Blocking Language Spam with a Filter
1. Set up a new view. This is an important step as you’ll want to keep the unmodified original reports as a kind of backup. Call it ‘filtered for spam’ or something descriptive like that.
2. Click Copy View.
3. Next, we need to set up the filters so from the left-hand menu in the Admin section choose Filters.
4. Click the big red button marked Add Filter from the next screen
5. Name your filter something like ‘Language Spam filter’.
6. Click Custom from the Filter Types option.
7. Select ‘Language Settings’ from the Filter Field drop-down menu (you can start typing the word and it will appear)
8. The Filter Pattern box calls for a ‘regular expression’ to help match spam patterns.
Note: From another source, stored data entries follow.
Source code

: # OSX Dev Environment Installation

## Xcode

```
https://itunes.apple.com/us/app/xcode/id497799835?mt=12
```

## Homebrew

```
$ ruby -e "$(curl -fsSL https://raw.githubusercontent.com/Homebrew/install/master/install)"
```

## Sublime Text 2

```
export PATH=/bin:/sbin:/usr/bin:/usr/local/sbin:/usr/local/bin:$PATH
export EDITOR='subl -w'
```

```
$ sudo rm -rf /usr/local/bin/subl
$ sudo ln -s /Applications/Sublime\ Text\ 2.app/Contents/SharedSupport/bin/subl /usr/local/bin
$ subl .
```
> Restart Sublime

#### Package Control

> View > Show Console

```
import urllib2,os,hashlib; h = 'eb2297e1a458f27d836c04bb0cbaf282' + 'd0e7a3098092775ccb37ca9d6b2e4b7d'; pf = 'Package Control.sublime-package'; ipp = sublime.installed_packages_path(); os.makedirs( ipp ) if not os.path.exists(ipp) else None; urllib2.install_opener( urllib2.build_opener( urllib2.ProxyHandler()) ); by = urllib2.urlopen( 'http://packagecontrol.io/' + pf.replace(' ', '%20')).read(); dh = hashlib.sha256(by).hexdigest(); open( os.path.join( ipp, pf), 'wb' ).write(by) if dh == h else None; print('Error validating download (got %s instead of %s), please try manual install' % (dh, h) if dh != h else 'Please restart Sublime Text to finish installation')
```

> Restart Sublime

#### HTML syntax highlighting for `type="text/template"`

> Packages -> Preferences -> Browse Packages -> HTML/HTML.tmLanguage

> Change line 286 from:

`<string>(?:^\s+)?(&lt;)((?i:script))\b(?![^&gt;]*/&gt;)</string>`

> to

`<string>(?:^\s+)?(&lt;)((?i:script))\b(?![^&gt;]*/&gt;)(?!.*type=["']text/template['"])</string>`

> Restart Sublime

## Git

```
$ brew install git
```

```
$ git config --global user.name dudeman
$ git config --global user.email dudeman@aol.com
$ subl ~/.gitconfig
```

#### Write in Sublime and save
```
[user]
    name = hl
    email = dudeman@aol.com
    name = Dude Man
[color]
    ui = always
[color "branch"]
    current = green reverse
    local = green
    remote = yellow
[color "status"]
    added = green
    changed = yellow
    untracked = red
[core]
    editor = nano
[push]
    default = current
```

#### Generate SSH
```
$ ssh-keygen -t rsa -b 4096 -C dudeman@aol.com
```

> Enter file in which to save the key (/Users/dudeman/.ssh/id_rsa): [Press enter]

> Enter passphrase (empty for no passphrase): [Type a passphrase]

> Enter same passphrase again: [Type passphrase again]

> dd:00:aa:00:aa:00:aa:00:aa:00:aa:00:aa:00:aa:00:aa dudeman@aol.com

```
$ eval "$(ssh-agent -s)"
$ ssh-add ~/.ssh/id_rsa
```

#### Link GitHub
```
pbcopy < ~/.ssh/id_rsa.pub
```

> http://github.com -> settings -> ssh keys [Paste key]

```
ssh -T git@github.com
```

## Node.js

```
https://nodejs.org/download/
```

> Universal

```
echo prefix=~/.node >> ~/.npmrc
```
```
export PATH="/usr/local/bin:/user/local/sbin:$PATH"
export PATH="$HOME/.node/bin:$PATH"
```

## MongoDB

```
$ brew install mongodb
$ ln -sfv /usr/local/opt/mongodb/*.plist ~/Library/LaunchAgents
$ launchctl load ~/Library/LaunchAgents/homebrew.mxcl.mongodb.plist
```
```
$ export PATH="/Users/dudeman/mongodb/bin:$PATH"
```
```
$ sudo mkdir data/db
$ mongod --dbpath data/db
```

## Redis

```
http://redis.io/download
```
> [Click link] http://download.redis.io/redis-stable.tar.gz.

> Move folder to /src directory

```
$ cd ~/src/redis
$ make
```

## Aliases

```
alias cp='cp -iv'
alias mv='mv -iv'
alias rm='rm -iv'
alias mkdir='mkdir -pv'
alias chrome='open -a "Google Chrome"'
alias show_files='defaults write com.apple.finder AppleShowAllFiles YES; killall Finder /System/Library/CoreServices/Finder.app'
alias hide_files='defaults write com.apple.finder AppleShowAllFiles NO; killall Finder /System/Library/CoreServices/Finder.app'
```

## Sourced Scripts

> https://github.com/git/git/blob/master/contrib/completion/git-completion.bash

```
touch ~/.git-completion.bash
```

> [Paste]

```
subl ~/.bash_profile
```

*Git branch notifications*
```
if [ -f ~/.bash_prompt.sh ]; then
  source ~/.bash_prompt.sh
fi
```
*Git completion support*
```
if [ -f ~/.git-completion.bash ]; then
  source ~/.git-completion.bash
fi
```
Google defines a regular expression as ‘a sequence of symbols and characters expressing a string or pattern to be searched for within a longer piece of text.’
I prefer to use the following regular expression which allows me to add particular phrases or words from the spam referral. It allows me to match any word or phrase in a list.
You can add search phrases inside the parenthesis at the centre of the expression.
Example: if we want to filter out the two referral sources above we could write
(\W|^)(Vote for Trump | vitaly)(\W|$)
Make sure you put a \ in front of any periods that appear in your sources. For example, If you want to filter out o-o-8-o-o.com then you would need to add this as o-o-8-o-o\.com
9. Test out the filter by clicking on Verify this filter and see how the view’s data would be affected.
10. Click Save
Unfortunately, heading back to Reporting will not allow you to view the clean data. With ‘Views’ you must wait for Google to collect analytics data based on your new filtered view.
A good way to view cleaned up data without starting a new view is to use an analytics segment. Head over to this analytics gallery from Analytics Edge. Do a quick search for the language spam segment and import it into your account. Don’t forget to replace the generic domain.com with your own domain.
To view the segmented traffic report head back to Audience Overview and click on + Add Segment under the Audience Overview menu. Select the newly imported segment and click Apply.
You will then be able to compare both sets of traffic.
To ignore the original (spam-filled) traffic just deselect the segment called ‘All Users’.